Pick every line out of the entries below that has the string "Gurobi", and copy it.

[Source texts of formatted documents]
————

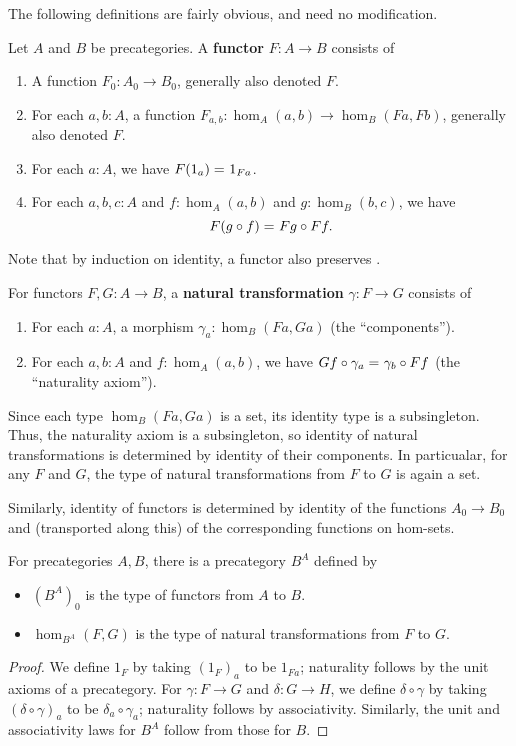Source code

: The following definitions are fairly obvious, and need no modification.

\begin{defn}\label{ct:functor}
  Let $A$ and $B$ be precategories.
  A \textbf{functor} $F:A\to B$ consists of
  \begin{enumerate}
  \item A function $F_0:A_0\to B_0$, generally also denoted $F$.
  \item For each $a,b:A$, a function $F_{a,b}:\hom_A(a,b) \to \hom_B(Fa,Fb)$, generally also denoted $F$.
  \item For each $a:A$, we have $F(1_a) =_{} 1_{Fa}$.
  \item For each $a,b,c:A$ and $f:\hom_A(a,b)$ and $g:\hom_B(b,c)$, we have
    \[F(g\circ f) =_{} Fg\circ Ff.\]
  \end{enumerate}
\end{defn}

Note that by induction on identity, a functor also preserves \idtoiso.

\begin{defn}\label{ct:nattrans}
  For functors $F,G:A\to B$, a \textbf{natural transformation} $\gamma:F\to G$ consists of
  \begin{enumerate}
  \item For each $a:A$, a morphism $\gamma_a:\hom_B(Fa,Ga)$ (the ``components'').
  \item For each $a,b:A$ and $f:\hom_A(a,b)$, we have $Gf\circ \gamma_a =_{} \gamma_b\circ Ff$ (the ``naturality axiom'').
  \end{enumerate}
\end{defn}

Since each type $\hom_B(Fa,Ga)$ is a set, its identity type is a subsingleton.
Thus, the naturality axiom is a subsingleton, so identity of natural transformations is determined by identity of their components.
In particualar, for any $F$ and $G$, the type of natural transformations from $F$ to $G$ is again a set.

Similarly, identity of functors is determined by identity of the functions $A_0\to B_0$ and (transported along this) of the corresponding functions on hom-sets.

\begin{defn}\label{ct:functor-precat}
  For precategories $A,B$, there is a precategory $B^A$ defined by
  \begin{itemize}
  \item $(B^A)_0$ is the type of functors from $A$ to $B$.
  \item $\hom_{B^A}(F,G)$ is the type of natural transformations from $F$ to $G$.
  \end{itemize}
\end{defn}
\begin{proof}
  We define $1_F$ by taking $(1_F)_a$ to be $1_{Fa}$; naturality follows by the unit axioms of a precategory.
  For $\gamma:F\to G$ and $\delta:G\to H$, we define $\delta\circ \gamma$ by taking $(\delta\circ\gamma)_a$ to be $\delta_a\circ \gamma_a$; naturality follows by associativity.
  Similarly, the unit and associativity laws for $B^A$ follow from those for $B$.
\end{proof}


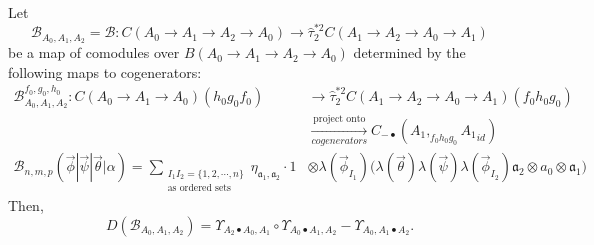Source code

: %
\begin{prop} \label{prop:c4}
Let 
$$
\mathcal{B}_{A_0,A_1,A_2} = \mathcal{B}: 
C(A_0 \to A_1 \to A_2 \to A_0)
\to \hat{\tau}_2^{*2}C(A_1 \to A_2 \to A_0 \to A_1)
$$ 
be a map of comodules over 
$B(A_0 \to A_1 \to A_2 \to A_0)$ 
determined by the following maps to 
cogenerators:
\begin{equation}
\label{eq:def_sigma2}
\begin{split}
\mathcal{B}^{f_0, g_0,h_0}_{A_0,A_1,A_2}: 
  C(A_0 \to A_1 \to A_0)(h_0g_0f_0) 
&\to
\hat{\tau}_2^{*2}C(A_1 \to A_2 \to A_0 \to A_1)
  (f_0h_0g_0)\\
&\xrightarrow[cogenerators]{\textrm{project onto}}
C_{-\bullet}(A_1, _{f_0h_0g_0}{A_1}_{id})\\
\mathcal{B}_{n, m, p} (\vec{\phi} | \vec{\psi} | \vec{\theta} | \alpha) 
= \sum_{\substack{I_1I_2 = \{1,2,\cdots,n\} \\
                          \textrm{as ordered sets}}}
  \eta_{\mathfrak{a}_1,\mathfrak{a}_2}\cdot
  1 &\otimes \lambda(\vec{\phi}_{I_1})\big( \lambda(\vec{\theta}) \lambda(\vec{\psi}) \lambda(\vec{\phi}_{I_2})
  \mathfrak{a}_2 \otimes a_0 \otimes \mathfrak{a}_1 \big)
\end{split}      
\end{equation}
Then, 
\begin{equation} \label{eq:prop4}
D(\mathcal{B}_{A_0,A_1,A_2}) = 
  \Upsilon_{A_2\bullet A_0, A_1} \circ
  \Upsilon_{A_0\bullet A_1, A_2} 
   - \Upsilon_{A_0, A_1\bullet A_2}.
\end{equation}
\end{prop}

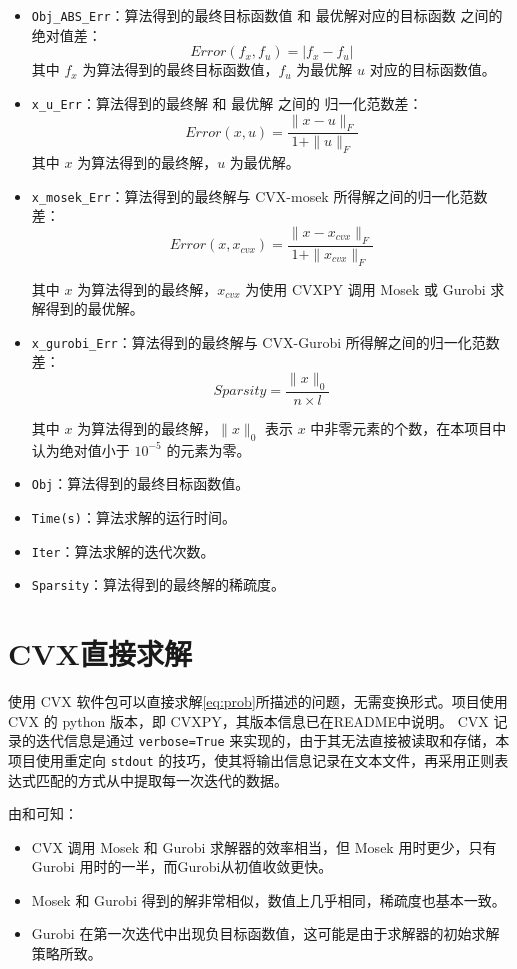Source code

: \documentclass[journal, a4paper]{IEEEtran}
\begin{document}
\begin{itemize}
    \item \texttt{Obj\_ABS\_Err}：算法得到的最终目标函数值 和 最优解对应的目标函数 之间的绝对值差：
    $$
    Error(f_{x}, f_{u}) = |f_{x} - f_{u}|
    $$
    其中 $f_{x}$ 为算法得到的最终目标函数值，$f_{u}$ 为最优解 $u$ 对应的目标函数值。

    \item \texttt{x\_u\_Err}：算法得到的最终解 和 最优解 之间的 归一化范数差：
    $$
    Error(x, u) = \frac{\|x - u\|_F}{1 + \|u\|_F}
    $$
    其中 $x$ 为算法得到的最终解，$u$ 为最优解。

    \item \texttt{x\_mosek\_Err}：算法得到的最终解与 CVX-mosek 所得解之间的归一化范数差：
    $$
    Error(x, x_{cvx}) = \frac{\|x - x_{cvx}\|_F}{1 + \|x_{cvx}\|_F}
    $$

    其中 $x$ 为算法得到的最终解，$x_{cvx}$ 为使用 CVXPY 调用 Mosek 或 Gurobi 求解得到的最优解。
    \item \texttt{x\_gurobi\_Err}：算法得到的最终解与 CVX-Gurobi 所得解之间的归一化范数差：
    $$
    Sparsity = \frac{\|x\|_0}{n \times l}
    $$

    其中 $x$ 为算法得到的最终解，$\|x\|_0$ 表示 $x$ 中非零元素的个数，在本项目中认为绝对值小于 $10^{-5}$ 的元素为零。

    \item \texttt{Obj}：算法得到的最终目标函数值。
    \item \texttt{Time(s)}：算法求解的运行时间。
    \item \texttt{Iter}：算法求解的迭代次数。
    \item \texttt{Sparsity}：算法得到的最终解的稀疏度。
\end{itemize}

\section{\textbf{CVX直接求解}}
使用 CVX 软件包可以直接求解\ref{eq:prob}所描述的问题，无需变换形式。项目使用 CVX 的 python 版本，即 CVXPY，其版本信息已在README中说明。
CVX 记录的迭代信息是通过 \texttt{verbose=True} 来实现的，由于其无法直接被读取和存储，本项目使用重定向 \texttt{stdout} 的技巧\cite{stackoverflow}，使其将输出信息记录在文本文件，再采用正则表达式匹配的方式从中提取每一次迭代的数据。

由和可知：
\begin{itemize}
    \item CVX 调用 Mosek 和 Gurobi 求解器的效率相当，但 Mosek 用时更少，只有 Gurobi 用时的一半，而Gurobi从初值收敛更快。
    \item Mosek 和 Gurobi 得到的解非常相似，数值上几乎相同，稀疏度也基本一致。
    \item Gurobi 在第一次迭代中出现负目标函数值，这可能是由于求解器的初始求解策略所致。
\end{itemize}
\end{document}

————

Your response:
    其中 $x$ 为算法得到的最终解，$x_{cvx}$ 为使用 CVXPY 调用 Mosek 或 Gurobi 求解得到的最优解。
    \item \texttt{x\_gurobi\_Err}：算法得到的最终解与 CVX-Gurobi 所得解之间的归一化范数差：
    \item CVX 调用 Mosek 和 Gurobi 求解器的效率相当，但 Mosek 用时更少，只有 Gurobi 用时的一半，而Gurobi从初值收敛更快。
    \item Mosek 和 Gurobi 得到的解非常相似，数值上几乎相同，稀疏度也基本一致。
    \item Gurobi 在第一次迭代中出现负目标函数值，这可能是由于求解器的初始求解策略所致。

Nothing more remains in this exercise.